HEALTH MINISTER & TEAM DOING A GREAT JOB DESPITE THE CHALLENGES IN COVID 19 SAYS MALAYSIA ASEAN APEC LEAD CONSUMERIST PROF DR JACOB GEORGE

HEALTH MINISTER & TEAM DOING A GREAT JOB DESPITE THE CHALLENGES IN COVID 19 SAYS MALAYSIA ASEAN APEC LEAD CONSUMERIST PROF DR JACOB GEORGE

I am surprised that an opposition politician feels that Health Minister Adham Baba should explain in Parliament during the ministerial winding-up stage of the Budget 2021 debate why after 11 months, the government has failed to incorporate private healthcare in the fight against Covid-19 epidemic with the under-utilization of the sector’s capabilities.

I do not understand why such a matter needs to be politicized but for political desperadoes and ghost writers running short on topic for the masters?

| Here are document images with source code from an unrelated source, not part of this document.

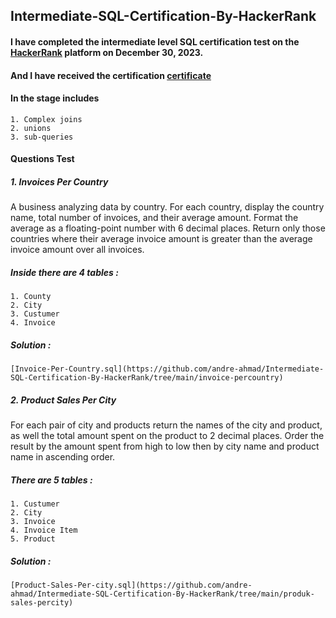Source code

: ## Intermediate-SQL-Certification-By-HackerRank

#### I have completed the intermediate level SQL certification test on the [HackerRank](https://www.hackerrank.com/) platform on December 30, 2023.
#### And I have received the certification [certificate](https://www.hackerrank.com/certificates/7834f38fe31b)

#### In the stage includes
    1. Complex joins 
    2. unions
    3. sub-queries

#### Questions Test

##### 1. Invoices Per Country
A business analyzing data by country. For each country, display the country name, total number of invoices, 
and their average amount. Format the average as a floating-point number with 6 decimal places. 
Return only those countries where their average invoice amount is greater than the average invoice 
amount over all invoices.
##### Inside there are 4 tables :
    1. County
    2. City
    3. Custumer
    4. Invoice
##### Solution :
    [Invoice-Per-Country.sql](https://github.com/andre-ahmad/Intermediate-SQL-Certification-By-HackerRank/tree/main/invoice-percountry)

##### 2. Product Sales Per City
For each pair of city and products return the names of the city and product, as well the total amount 
spent on the product to 2 decimal places. Order the result by the amount spent from high to low 
then by city name and product name in ascending order.
##### There are 5 tables :
    1. Custumer
    2. City
    3. Invoice
    4. Invoice Item
    5. Product
##### Solution :
    [Product-Sales-Per-city.sql](https://github.com/andre-ahmad/Intermediate-SQL-Certification-By-HackerRank/tree/main/produk-sales-percity)
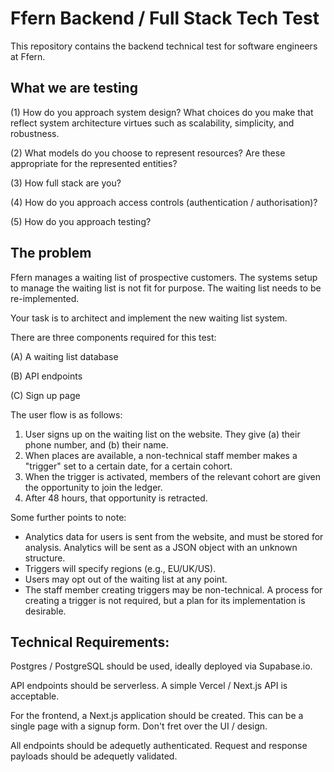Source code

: # Ffern Backend / Full Stack Tech Test

This repository contains the backend technical test for software engineers at Ffern.

## What we are testing

(1) How do you approach system design? What choices do you make that reflect system architecture virtues such as scalability, simplicity, and robustness.

(2) What models do you choose to represent resources? Are these appropriate for the represented entities?

(3) How full stack are you?

(4) How do you approach access controls (authentication / authorisation)?

(5) How do you approach testing?

## The problem

Ffern manages a waiting list of prospective customers. The systems setup to manage the waiting list is not fit for purpose. The waiting list needs to be re-implemented.

Your task is to architect and implement the new waiting list system.

There are three components required for this test:

(A) A waiting list database 

(B) API endpoints

(C) Sign up page

The user flow is as follows:

1. User signs up on the waiting list on the website. They give (a) their phone number, and (b) their name.
2. When places are available, a non-technical staff member makes a "trigger" set to a certain date, for a certain cohort.
3. When the trigger is activated, members of the relevant cohort are given the opportunity to join the ledger.
4. After 48 hours, that opportunity is retracted.

Some further points to note:

- Analytics data for users is sent from the website, and must be stored for analysis. Analytics will be sent as a JSON object with an unknown structure.
- Triggers will specify regions (e.g., EU/UK/US).
- Users may opt out of the waiting list at any point.
- The staff member creating triggers may be non-technical. A process for creating a trigger is not required, but a plan for its implementation is desirable.

## Technical Requirements:

Postgres / PostgreSQL should be used, ideally deployed via Supabase.io.

API endpoints should be serverless. A simple Vercel / Next.js API is acceptable.

For the frontend, a Next.js application should be created. This can be a single page with a signup form. Don't fret over the UI / design.

All endpoints should be adequetly authenticated. Request and response payloads should be adequetly validated.
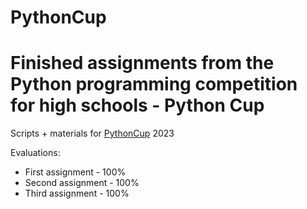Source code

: # PythonCup
<h1>Finished assignments from the Python programming competition for high schools - Python Cup</h1>
<p>Scripts + materials for <a href="http://edu.fmph.uniba.sk/PythonCup/">PythonCup</a> 2023</p>
<p>Evaluations:</p>
<ul>
    <li>First assignment - 100%</li>
    <li>Second assignment - 100%</li>
    <li>Third assignment - 100%</li>
</ul>
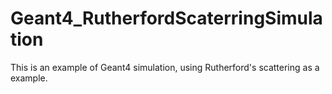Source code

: # Geant4_RutherfordScaterringSimulation
This is an example of Geant4 simulation, using Rutherford's scattering as a example.
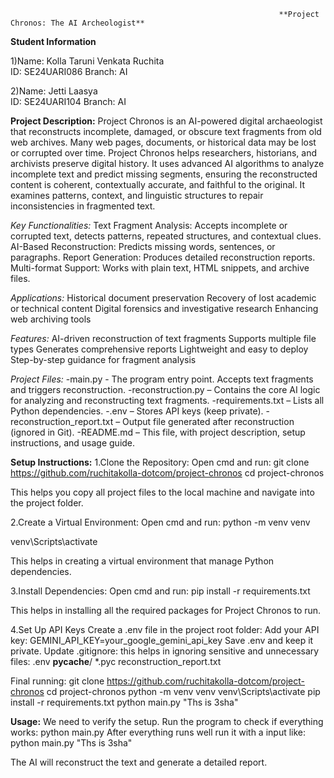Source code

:                                                                 **Project Chronos: The AI Archeologist**
        

**Student Information**


1)Name: Kolla Taruni Venkata Ruchita  
 ID: SE24UARI086
 Branch: AI
 
2)Name: Jetti Laasya  
 ID: SE24UARI104
 Branch: AI 

 
**Project Description:**
Project Chronos is an AI-powered digital archaeologist that reconstructs incomplete, damaged, or obscure text fragments from old web archives. Many web pages, documents, or historical data may be lost or corrupted over time. Project Chronos helps researchers, historians, and archivists preserve digital history.
It uses advanced AI algorithms to analyze incomplete text and predict missing segments, ensuring the reconstructed content is coherent, contextually accurate, and faithful to the original. It examines patterns, context, and linguistic structures to repair inconsistencies in fragmented text.


*Key Functionalities:*
Text Fragment Analysis: Accepts incomplete or corrupted text, detects patterns, repeated structures, and contextual clues.
AI-Based Reconstruction: Predicts missing words, sentences, or paragraphs.
Report Generation: Produces detailed reconstruction reports.
Multi-format Support: Works with plain text, HTML snippets, and archive files.


*Applications:*
Historical document preservation
Recovery of lost academic or technical content
Digital forensics and investigative research
Enhancing web archiving tools


*Features:*
AI-driven reconstruction of text fragments
Supports multiple file types
Generates comprehensive reports
Lightweight and easy to deploy
Step-by-step guidance for fragment analysis


*Project Files:*
-main.py - The program entry point. Accepts text fragments and triggers reconstruction.
-reconstruction.py – Contains the core AI logic for analyzing and reconstructing text fragments.
-requirements.txt – Lists all Python dependencies.
-.env – Stores API keys (keep private).
-reconstruction_report.txt – Output file generated after reconstruction (ignored in Git).
-README.md – This file, with project description, setup instructions, and usage guide.



**Setup Instructions:**
1.Clone the Repository: Open cmd and run: 
git clone https://github.com/ruchitakolla-dotcom/project-chronos
cd project-chronos

This helps you copy all project files to the local machine and navigate into the project folder.

2.Create a Virtual Environment: Open cmd and run: 
python -m venv venv

venv\Scripts\activate

This helps in creating a virtual environment that manage Python dependencies.

3.Install Dependencies: Open cmd and run: 
pip install -r requirements.txt

This helps in installing all the required packages for Project Chronos to run.

4.Set Up API Keys
Create a .env file in the project root folder:
Add your API key:
GEMINI_API_KEY=your_google_gemini_api_key
Save .env and keep it private.
Update .gitignore: this helps in ignoring sensitive and unnecessary files:
.env
__pycache__/
*.pyc
reconstruction_report.txt

Final running:
git clone https://github.com/ruchitakolla-dotcom/project-chronos
cd project-chronos
python -m venv venv
venv\Scripts\activate
pip install -r requirements.txt
python main.py "Ths is 3sha"


**Usage:**
We need to verify the setup.
Run the program to check if everything works:
python main.py
After everything runs well run it with a input like:
python main.py "Ths is 3sha"


The AI will reconstruct the text and generate a detailed report.

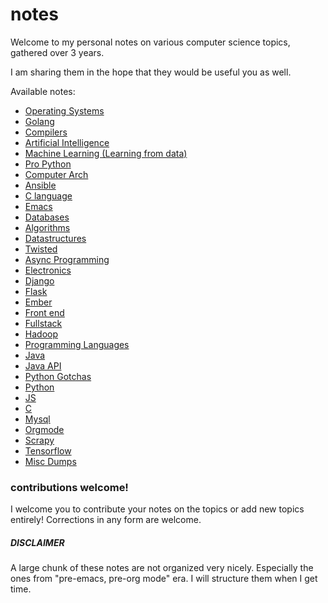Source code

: # notes

Welcome to my personal notes on various computer science topics, gathered over 3 years.

I am sharing them in the hope that they would be useful you as well.


Available notes:

  * [Operating Systems](./operating_systems.org)
  * [Golang](./golang.org)
  * [Compilers](./compilers.org)
  * [Artificial Intelligence](./artificial_intelligence.org)
  * [Machine Learning (Learning from data)](./learning_from_data.org)
  * [Pro Python](./pro_python.org)
  * [Computer Arch](./comp_arch.org)
  * [Ansible](./ansible.org)
  * [C language](./C_language.org)
  * [Emacs](./emacs.org)
  * [Databases](./databases.org)
  * [Algorithms](./algorithms.org)
  * [Datastructures](./datastructures.org)
  * [Twisted](./twisted.org)
  * [Async Programming](./async_programming.org)
  * [Electronics](./electronics.org)
  * [Django](./django.org)
  * [Flask](./flask.org)
  * [Ember](./ember.org)
  * [Front end](./front-end.org)
  * [Fullstack](./fullstack.org)
  * [Hadoop](./hadoop.org)
  * [Programming Languages](./programming_languages.org)
  * [Java](./java.org)
  * [Java API](./java_api.org)
  * [Python Gotchas](./python_gotchas.org)
  * [Python](./python.org)
  * [JS](./js.org)
  * [C](./k&r_c.org)
  * [Mysql](./mysql.org)
  * [Orgmode](./orgmode.org)
  * [Scrapy](./scrapy.org)
  * [Tensorflow](./tensorflow.org)
  * [Misc Dumps](./misc_dumps.org)


### contributions welcome!

I welcome you to contribute your notes on the topics or add new topics entirely! Corrections in any form are welcome.

##### DISCLAIMER

A large chunk of these notes are not organized very nicely. Especially the ones from "pre-emacs, pre-org mode" era. I will structure them when I get time.
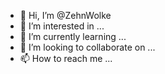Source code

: - 👋 Hi, I’m @ZehnWolke
- 👀 I’m interested in ...
- 🌱 I’m currently learning ...
- 💞️ I’m looking to collaborate on ...
- 📫 How to reach me ...

<!---
ZehnWolke/ZehnWolke is a ✨ special ✨ repository because its `README.md` (this file) appears on your GitHub profile.
You can click the Preview link to take a look at your changes.
--->
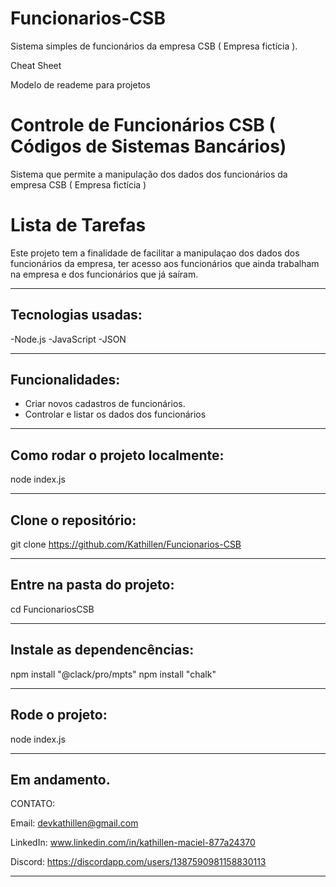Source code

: # Funcionarios-CSB
Sistema simples de funcionários da empresa CSB ( Empresa fictícia ).

Cheat Sheet


Modelo de reademe para projetos


# Controle de Funcionários CSB ( Códigos de Sistemas Bancários)
Sistema que permite a manipulação dos dados dos funcionários da empresa CSB ( Empresa fictícia )

# Lista de Tarefas

Este projeto tem a finalidade de facilitar a manipulaçao dos dados dos funcionários da empresa, ter acesso aos funcionários que ainda trabalham na empresa e dos funcionários que já saíram.

----

## Tecnologias usadas:

-Node.js
-JavaScript
-JSON

---

## Funcionalidades:

- Criar novos cadastros de funcionários.
- Controlar e listar os dados dos funcionários

---

## Como rodar o projeto localmente:

node index.js

---

## Clone o repositório:

git clone  https://github.com/Kathillen/Funcionarios-CSB    

---

## Entre na pasta do projeto:

cd FuncionariosCSB

---

## Instale as dependencências:

npm install "@clack/pro/mpts"
npm install "chalk"

---

## Rode o projeto:

node index.js

---
Em andamento.
---

CONTATO:

Email: devkathillen@gmail.com

LinkedIn: www.linkedin.com/in/kathillen-maciel-877a24370

Discord: https://discordapp.com/users/1387590981158830113




------
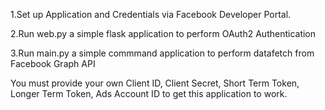 
1.Set up Application and Credentials via Facebook Developer Portal. 

2.Run web.py a simple flask application to perform OAuth2 Authentication

3.Run main.py a simple commmand application to perform datafetch from Facebook Graph API

You must provide your own Client ID, Client Secret, Short Term Token, Longer Term Token, Ads Account ID to get this application to work.
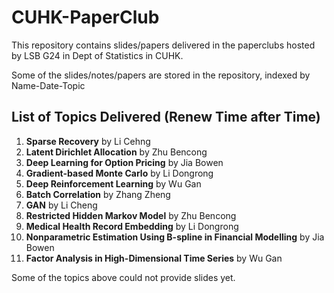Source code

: # CUHK-PaperClub

This repository contains slides/papers delivered in the paperclubs hosted by LSB G24 in Dept of Statistics in CUHK.

Some of the slides/notes/papers are stored in the repository, indexed by Name-Date-Topic

## List of Topics Delivered (Renew Time after Time)

1. **Sparse Recovery** by Li Cehng
2. **Latent Dirichlet Allocation** by Zhu Bencong
3. **Deep Learning for Option Pricing** by Jia Bowen
4. **Gradient-based Monte Carlo** by Li Dongrong
5. **Deep Reinforcement Learning** by Wu Gan
6. **Batch Correlation** by Zhang Zheng
7. **GAN** by Li Cheng
8. **Restricted Hidden Markov Model** by Zhu Bencong
9. **Medical Health Record Embedding** by Li Dongrong
10. **Nonparametric Estimation Using B-spline in Financial Modelling** by Jia Bowen
11. **Factor Analysis in High-Dimensional Time Series** by Wu Gan


Some of the topics above could not provide slides yet.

I am certain that the private healthcare sector is welcome to join in the addressing of the Covid pandemic in Malaysia.

But to do that we should discuss that ‘elephant in the room’ namely the billing system and cost!

This is not simple to implement.

We all know that private hospitals are profit oriented.

First they must decide that they want to be part and parcel of this mission.

Secondly, it will be challenging how they will address the cost and billing system to match that of the public sector.

We must remember that there are enough examples of how certain private hospitals had taken in risky cases, even transplants, billed the patient a fortune then when complications arose or finances run out or the insurance coverage, they had come to the public sector with horror stories.

As a consumer advocate who comes from a family of medical practitioners,  which includes my wife, and in my case, who has clocked in over 40 years in public policy initiatives and issues, and many on healthcare issues, I fully agree that it would be marvelous if there is a marriage of duty between Malaysia’s public and private healthcare in the country’s management of Covid-19 as well as other healthcare needs.

But to do that let us address all periphery issues and not just make statements that raises more doubts and anger rather than provides solutions to a challenge we are currently facing.

We should never forgot that several notable practitioners in private healthcare are there not because they wanted to be but injustices, politics, favoritism, lack of promotions and a path for advancement implemented by the deep state forced them to leave the public sector.

So how would they feel at this over tune?

Many still angry how they were treated!

Are they included in the conversation?

What it looks now is this call is made because many Clinics and hospitals nationwide were reporting reduced patient attendance, some by as much as 70 percent to 80 percent with significant income reduction and sustainability of their practice severely threatened.

So it is more a survival instinct response rather than coming in with a conviction and dedication that they want to help and being prepared to drop drastically both the professional and hospital chargers!

It is food for thought for the 7,000 plus Health Ministry-trained general practitioners (GPs) and around 3,000 plus private specialists serving in more than 200 private hospitals, which includes the 2018 figures of 14,649 doctors, 5,174 pharmacists and 34,874 nurses nationwide.

In the meantime, Health Minister Adham Baba and team are doing their very best with what is available and I have full confidence in the Ministry of Health leadership and importantly the front liners.

In fact, I told him personally recently.

So can we depoliticize healthcare issues in our obsession to run down our political opponents?